Work order
Select all lines holding the word "要上藤校学医光宗耀祖" from the entries that follow.

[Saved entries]

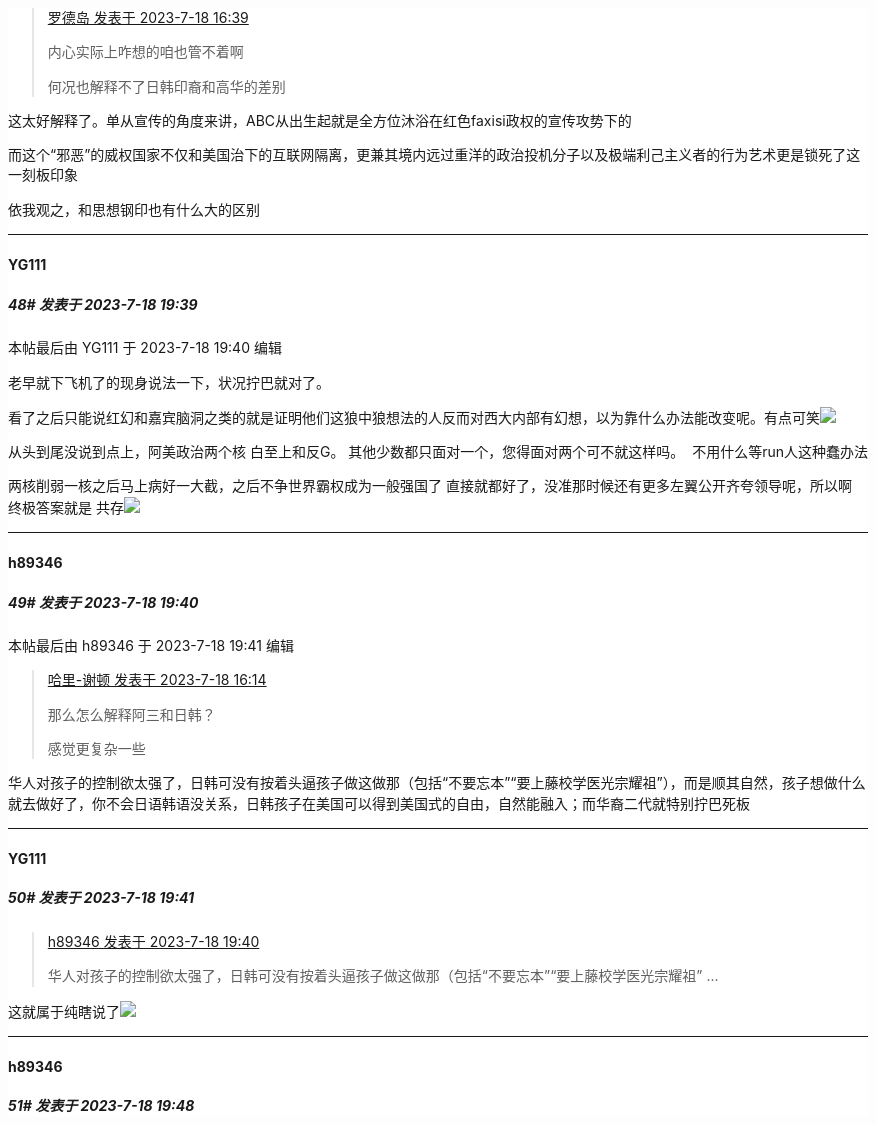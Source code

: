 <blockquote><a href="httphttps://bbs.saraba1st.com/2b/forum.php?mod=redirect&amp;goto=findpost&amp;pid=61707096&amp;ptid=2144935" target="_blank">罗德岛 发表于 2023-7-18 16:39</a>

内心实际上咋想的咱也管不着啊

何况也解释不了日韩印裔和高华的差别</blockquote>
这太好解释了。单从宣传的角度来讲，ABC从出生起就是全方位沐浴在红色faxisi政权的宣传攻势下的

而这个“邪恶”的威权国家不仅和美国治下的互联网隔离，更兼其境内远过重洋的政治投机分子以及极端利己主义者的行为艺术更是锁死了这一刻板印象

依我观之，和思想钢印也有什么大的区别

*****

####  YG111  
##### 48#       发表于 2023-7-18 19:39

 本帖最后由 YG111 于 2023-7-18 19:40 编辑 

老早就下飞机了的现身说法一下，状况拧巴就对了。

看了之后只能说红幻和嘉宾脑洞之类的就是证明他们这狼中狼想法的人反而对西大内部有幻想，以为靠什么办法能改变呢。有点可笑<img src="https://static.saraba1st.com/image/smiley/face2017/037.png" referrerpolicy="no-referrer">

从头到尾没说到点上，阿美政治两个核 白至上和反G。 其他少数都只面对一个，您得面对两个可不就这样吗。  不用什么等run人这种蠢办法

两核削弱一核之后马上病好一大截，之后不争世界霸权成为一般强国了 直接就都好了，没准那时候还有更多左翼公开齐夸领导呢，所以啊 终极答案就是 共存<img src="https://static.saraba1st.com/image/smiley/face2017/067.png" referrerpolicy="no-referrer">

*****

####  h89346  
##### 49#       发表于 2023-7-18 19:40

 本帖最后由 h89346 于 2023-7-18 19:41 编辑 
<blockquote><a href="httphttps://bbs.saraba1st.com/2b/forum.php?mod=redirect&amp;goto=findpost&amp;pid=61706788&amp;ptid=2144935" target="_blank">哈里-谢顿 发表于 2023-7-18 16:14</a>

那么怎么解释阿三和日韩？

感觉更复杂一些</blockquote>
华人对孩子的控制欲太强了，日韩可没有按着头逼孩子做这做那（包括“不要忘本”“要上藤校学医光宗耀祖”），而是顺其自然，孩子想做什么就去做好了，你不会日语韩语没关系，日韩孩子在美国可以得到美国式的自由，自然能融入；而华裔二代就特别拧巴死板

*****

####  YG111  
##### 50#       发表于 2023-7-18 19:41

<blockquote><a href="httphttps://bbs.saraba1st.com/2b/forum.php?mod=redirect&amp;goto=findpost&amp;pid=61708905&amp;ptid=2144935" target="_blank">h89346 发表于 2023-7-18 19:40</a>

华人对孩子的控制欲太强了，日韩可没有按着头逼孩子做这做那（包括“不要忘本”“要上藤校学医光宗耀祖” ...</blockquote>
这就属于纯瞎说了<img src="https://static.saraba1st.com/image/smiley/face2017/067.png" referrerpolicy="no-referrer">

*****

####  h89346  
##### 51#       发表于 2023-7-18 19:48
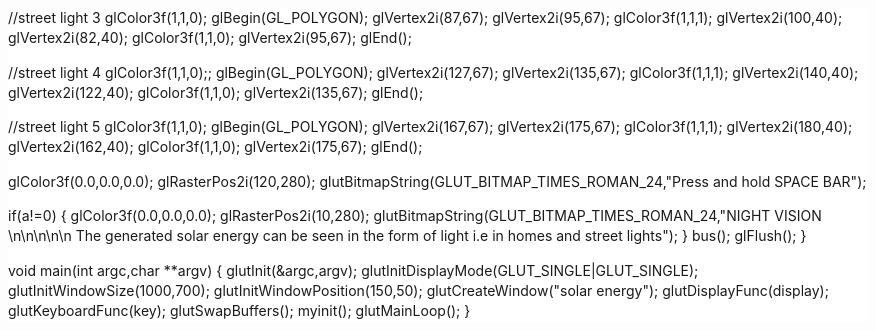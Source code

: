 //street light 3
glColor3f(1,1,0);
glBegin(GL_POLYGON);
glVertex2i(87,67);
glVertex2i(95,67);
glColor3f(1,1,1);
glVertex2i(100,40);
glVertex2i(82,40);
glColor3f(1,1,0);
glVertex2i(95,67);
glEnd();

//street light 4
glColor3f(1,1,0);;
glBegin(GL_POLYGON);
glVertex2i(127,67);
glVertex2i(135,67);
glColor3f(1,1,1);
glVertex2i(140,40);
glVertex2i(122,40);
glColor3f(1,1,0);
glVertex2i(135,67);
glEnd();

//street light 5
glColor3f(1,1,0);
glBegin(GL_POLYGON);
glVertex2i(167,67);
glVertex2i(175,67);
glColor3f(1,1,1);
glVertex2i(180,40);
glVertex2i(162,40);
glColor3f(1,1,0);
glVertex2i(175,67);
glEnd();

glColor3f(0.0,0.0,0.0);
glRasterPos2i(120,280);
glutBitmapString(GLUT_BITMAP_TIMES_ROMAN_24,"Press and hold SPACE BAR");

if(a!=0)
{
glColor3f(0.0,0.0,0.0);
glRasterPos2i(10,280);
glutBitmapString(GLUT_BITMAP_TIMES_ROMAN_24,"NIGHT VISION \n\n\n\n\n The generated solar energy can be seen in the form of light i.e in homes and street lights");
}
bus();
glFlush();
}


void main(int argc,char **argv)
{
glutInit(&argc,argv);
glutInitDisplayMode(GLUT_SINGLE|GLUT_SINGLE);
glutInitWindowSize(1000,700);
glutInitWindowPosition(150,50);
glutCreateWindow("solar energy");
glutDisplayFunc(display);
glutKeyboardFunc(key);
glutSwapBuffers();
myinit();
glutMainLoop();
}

Expected answer
华人对孩子的控制欲太强了，日韩可没有按着头逼孩子做这做那（包括“不要忘本”“要上藤校学医光宗耀祖”），而是顺其自然，孩子想做什么就去做好了，你不会日语韩语没关系，日韩孩子在美国可以得到美国式的自由，自然能融入；而华裔二代就特别拧巴死板
华人对孩子的控制欲太强了，日韩可没有按着头逼孩子做这做那（包括“不要忘本”“要上藤校学医光宗耀祖” ...</blockquote>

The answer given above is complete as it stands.